Field of the Invention
[0001] The invention relates to data processing, in particular to computer monitors for
use with personal computers. More specifically, the invention relates to an implementation
of an interface protocol for use with existing monitors which do not themselves support
that protocol.
Background of the Invention
[0002] Computer monitors in current use are connected to personal computers using an interface
cable, one end of which is usually attached to the monitor internally. The interface
cable has a connector at the other end, which is plugged into a mating connector,
usually located on the rear of the personal computer, or on an adapter card, which
is plugged into the personal computer.
[0003] Since the introduction of IBM and IBM-compatible personal computers, various different
connectors have been used to connect the interface cable to the personal computer.
In general, as each type of monitor requiring different interface signals has become
available, a corresponding new adapter card was available to work together with the
monitor as a combination. Examples of these combinations include:
The IBM Monochrome Display Adapter (MDA) and the IBM Monochrome Display, which
provided 80 columns and 25 rows of alphanumeric, monochrome text;
The IBM Colour Graphics Adapter (CGA) and the Colour Graphics Display, which also
provided graphics having a resolution of 640 dots by 200 dots; and
The IBM Enhanced Graphics Adapter (EGA) and Enhanced Colour Display, which provided
graphics having a resolution of 640 dots by 350 dots, as well as making 64 colours
available.
[0004] The EGA card could also have the Monochrome Display or Colour Graphics Display connected
to it, but relied on small switches mounted on the card itself, inside the personal
computer itself, to configure it for the different displays. A user of the personal
computer changing the type of monitor plugged into the card had to remove the cover
of the computer and change these switches.
[0005] When the IBM Video Graphics Array (VGA) and the 8514/A adapter card were introduced,
a range of monitors was offered, both monochrome and colour. One of the monitors supported
an additional mode, available only from the 8514/A adapter card. The other monitors
did not support this mode. The mechanical connections of the monitors were common,
and it was intended that any monitor should work with any adapter, without the user
needing to change any switches, or answer any questions asked by an installation program.

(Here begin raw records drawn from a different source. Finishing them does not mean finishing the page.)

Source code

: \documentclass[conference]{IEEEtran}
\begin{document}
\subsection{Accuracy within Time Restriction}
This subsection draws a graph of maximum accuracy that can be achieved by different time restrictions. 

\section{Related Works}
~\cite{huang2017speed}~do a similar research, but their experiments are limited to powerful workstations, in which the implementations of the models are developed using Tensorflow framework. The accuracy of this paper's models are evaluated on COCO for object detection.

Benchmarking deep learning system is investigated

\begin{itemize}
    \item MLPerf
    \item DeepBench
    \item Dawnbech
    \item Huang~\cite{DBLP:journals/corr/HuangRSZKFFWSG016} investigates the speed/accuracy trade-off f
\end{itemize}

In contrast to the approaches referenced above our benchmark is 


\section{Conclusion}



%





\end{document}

In addition, applications did not have to know whether a monochrome or colour monitor
was attached, the signals provided by the VGA being adapted by the personal computer
to provide readable displays on either monochrome or colour displays without user
intervention.
[0006] This was achieved by the use of ID bits in the interface connector. Inside the connector
attaching the monitor to the personal computer, the three ID pins were either open
circuit, or connected to a ground signal. A sensing circuit in the personal computer
could then determine whether a monitor was plugged in and if so, whether the monitor
was monochrome or colour, and whether it supported the higher resolution capabilities
of the 8514/A adapter card.
[0007] For example, ID bit 0 was grounded for a monochrome monitor, otherwise open circuit.

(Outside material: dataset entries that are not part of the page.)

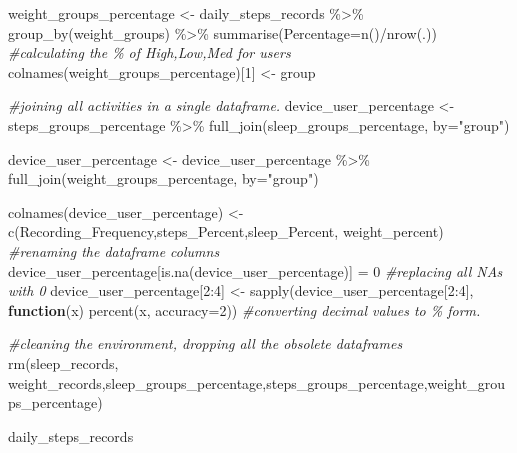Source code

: \documentclass[
]{article}
\newenvironment{Shaded}{\begin{snugshade}}{\end{snugshade}}
\newcommand{\AttributeTok}[1]{\textcolor[rgb]{0.77,0.63,0.00}{#1}}
\newcommand{\CommentTok}[1]{\textcolor[rgb]{0.56,0.35,0.01}{\textit{#1}}}
\newcommand{\ControlFlowTok}[1]{\textcolor[rgb]{0.13,0.29,0.53}{\textbf{#1}}}
\newcommand{\DecValTok}[1]{\textcolor[rgb]{0.00,0.00,0.81}{#1}}
\newcommand{\FunctionTok}[1]{\textcolor[rgb]{0.00,0.00,0.00}{#1}}
\newcommand{\NormalTok}[1]{#1}
\newcommand{\OtherTok}[1]{\textcolor[rgb]{0.56,0.35,0.01}{#1}}
\newcommand{\SpecialCharTok}[1]{\textcolor[rgb]{0.00,0.00,0.00}{#1}}
\newcommand{\StringTok}[1]{\textcolor[rgb]{0.31,0.60,0.02}{#1}}
\begin{document}
\begin{Shaded}
\begin{Highlighting}[]
\NormalTok{    weight\_groups\_percentage }\OtherTok{\textless{}{-}}\NormalTok{  daily\_steps\_records }\SpecialCharTok{\%\textgreater{}\%} \FunctionTok{group\_by}\NormalTok{(weight\_groups) }\SpecialCharTok{\%\textgreater{}\%} \FunctionTok{summarise}\NormalTok{(}\AttributeTok{Percentage=}\FunctionTok{n}\NormalTok{()}\SpecialCharTok{/}\FunctionTok{nrow}\NormalTok{(.))  }\CommentTok{\#calculating the \% of High,Low,Med for users}
          \FunctionTok{colnames}\NormalTok{(weight\_groups\_percentage)[}\DecValTok{1}\NormalTok{] }\OtherTok{\textless{}{-}} \StringTok{\textquotesingle{}group\textquotesingle{}}

\CommentTok{\#joining all activities in a single dataframe.}
\NormalTok{device\_user\_percentage }\OtherTok{\textless{}{-}} 
\NormalTok{   steps\_groups\_percentage    }\SpecialCharTok{\%\textgreater{}\%} 
  \FunctionTok{full\_join}\NormalTok{(sleep\_groups\_percentage, }\AttributeTok{by=}\StringTok{"group"}\NormalTok{)}


\NormalTok{device\_user\_percentage }\OtherTok{\textless{}{-}} 
\NormalTok{  device\_user\_percentage       }\SpecialCharTok{\%\textgreater{}\%} 
  \FunctionTok{full\_join}\NormalTok{(weight\_groups\_percentage, }\AttributeTok{by=}\StringTok{"group"}\NormalTok{)}
    
\FunctionTok{colnames}\NormalTok{(device\_user\_percentage) }\OtherTok{\textless{}{-}} \FunctionTok{c}\NormalTok{(}\StringTok{\textquotesingle{}Recording\_Frequency\textquotesingle{}}\NormalTok{,}\StringTok{\textquotesingle{}steps\_Percent\textquotesingle{}}\NormalTok{,}\StringTok{\textquotesingle{}sleep\_Percent\textquotesingle{}}\NormalTok{, }\StringTok{\textquotesingle{}weight\_percent\textquotesingle{}}\NormalTok{) }\CommentTok{\#renaming the dataframe columns}
\NormalTok{device\_user\_percentage[}\FunctionTok{is.na}\NormalTok{(device\_user\_percentage)] }\OtherTok{=} \DecValTok{0} \CommentTok{\#replacing all NAs with 0}
\NormalTok{device\_user\_percentage[}\DecValTok{2}\SpecialCharTok{:}\DecValTok{4}\NormalTok{] }\OtherTok{\textless{}{-}} \FunctionTok{sapply}\NormalTok{(device\_user\_percentage[}\DecValTok{2}\SpecialCharTok{:}\DecValTok{4}\NormalTok{], }\ControlFlowTok{function}\NormalTok{(x) }\FunctionTok{percent}\NormalTok{(x, }\AttributeTok{accuracy=}\DecValTok{2}\NormalTok{)) }\CommentTok{\#converting decimal values to \% form.}


\CommentTok{\#cleaning the environment, dropping all the obsolete dataframes}
\FunctionTok{rm}\NormalTok{(sleep\_records, weight\_records,sleep\_groups\_percentage,steps\_groups\_percentage,weight\_groups\_percentage)     }


\NormalTok{daily\_steps\_records  }
\end{Highlighting}
\end{Shaded}
\end{document}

ID bit 1 was grounded for a colour monitor, otherwise open circuit. ID bit 2 was grounded
if the monitor supported the higher resolution capabilities of the 8514/A adapter
card.
[0008] Later, when the number of monitor types proliferated, a fourth ID pin was added,
and in addition to the pins being connected to a ground signal or open circuit, some
connectors had the pins internally connected to either the vertical or horizontal
synchronising signal.
[0009] With the advent of multiple mode monitors, capable of supporting more than one of
these combinations, switches on the monitor, or software to manually override the
auto-detected monitor type were required. Either of these solutions to the problem
of identification of the monitor type connected involved the manual setting of the
monitor type.
[0010] With a view to overcoming this problem, the Video Electronic Standards Association
(VESA) have defined what it calls the Data Display Channel (DDC) which has as its
purpose communicating, between the monitor and the personal computer or adapter card
to which it is attached, what modes each can support and then deciding on the optimum
mode or modes which will be used. A similar identification scheme is described in
US Patent 5,276,458.
[0011] Many users have monitors which are perfectly functional and have adequate performance
for the user. However they are unlikely to have the function required to support DDC.
So it would be advantageous to provide an addition to those monitors to allow them
to support DDC.
[0012] DDC re-assigns the pins which were previously used for monitor ID bits to provide
a serial communications link having a clock and a data signal. ID bit 3 becomes a
Clock signal, ID bit 1 becomes a Data signal. Power is provided from the personal
computer on what was previously the Keying pin. As mentioned before, existing personal
computers and adapter conforming the VGA specification use this pin as a polarising
or keying pin which is blanked off, so there is no pin to be used to provide power.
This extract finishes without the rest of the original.